[[ Records open ]]
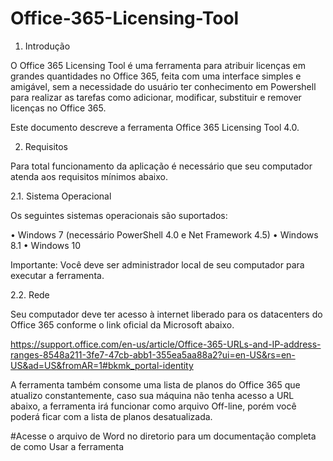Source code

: # Office-365-Licensing-Tool

1.	Introdução
 
O Office 365 Licensing Tool é uma ferramenta para atribuir licenças em grandes quantidades no Office 365, feita com uma interface simples e amigável, sem a necessidade do usuário ter conhecimento em Powershell para realizar as tarefas como adicionar, modificar, substituir e remover licenças no Office 365.
 
Este documento descreve a ferramenta Office 365 Licensing Tool 4.0.

2.	Requisitos

Para total funcionamento da aplicação é necessário que seu computador atenda aos requisitos mínimos abaixo.
 
2.1.	Sistema Operacional

Os seguintes sistemas operacionais são suportados:

•	Windows 7 (necessário PowerShell 4.0 e Net Framework 4.5)
•	Windows 8.1
•	Windows 10
 
Importante: Você deve ser administrador local de seu computador para executar a ferramenta.
 
2.2.	Rede 
 
Seu computador deve ter acesso à internet liberado para os datacenters do Office 365 conforme o link oficial da Microsoft abaixo.
 
https://support.office.com/en-us/article/Office-365-URLs-and-IP-address-ranges-8548a211-3fe7-47cb-abb1-355ea5aa88a2?ui=en-US&rs=en-US&ad=US&fromAR=1#bkmk_portal-identity
 
A ferramenta também consome uma lista de planos do Office 365 que atualizo constantemente, caso sua máquina não tenha acesso a URL abaixo, a ferramenta irá funcionar como arquivo Off-line, porém você poderá ficar com a lista de planos desatualizada.


#Acesse o arquivo de Word no diretorio para um documentação completa de como Usar a ferramenta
[[ Records closed ]]
**Brief:** Output each of the lines above exactly, apart from the images.

**Reply to the task:**
Source code

: # Office-365-Licensing-Tool

1.	Introdução
 
O Office 365 Licensing Tool é uma ferramenta para atribuir licenças em grandes quantidades no Office 365, feita com uma interface simples e amigável, sem a necessidade do usuário ter conhecimento em Powershell para realizar as tarefas como adicionar, modificar, substituir e remover licenças no Office 365.
 
Este documento descreve a ferramenta Office 365 Licensing Tool 4.0.

2.	Requisitos

Para total funcionamento da aplicação é necessário que seu computador atenda aos requisitos mínimos abaixo.
 
2.1.	Sistema Operacional

Os seguintes sistemas operacionais são suportados:

•	Windows 7 (necessário PowerShell 4.0 e Net Framework 4.5)
•	Windows 8.1
•	Windows 10
 
Importante: Você deve ser administrador local de seu computador para executar a ferramenta.
 
2.2.	Rede 
 
Seu computador deve ter acesso à internet liberado para os datacenters do Office 365 conforme o link oficial da Microsoft abaixo.
 
https://support.office.com/en-us/article/Office-365-URLs-and-IP-address-ranges-8548a211-3fe7-47cb-abb1-355ea5aa88a2?ui=en-US&rs=en-US&ad=US&fromAR=1#bkmk_portal-identity
 
A ferramenta também consome uma lista de planos do Office 365 que atualizo constantemente, caso sua máquina não tenha acesso a URL abaixo, a ferramenta irá funcionar como arquivo Off-line, porém você poderá ficar com a lista de planos desatualizada.


#Acesse o arquivo de Word no diretorio para um documentação completa de como Usar a ferramenta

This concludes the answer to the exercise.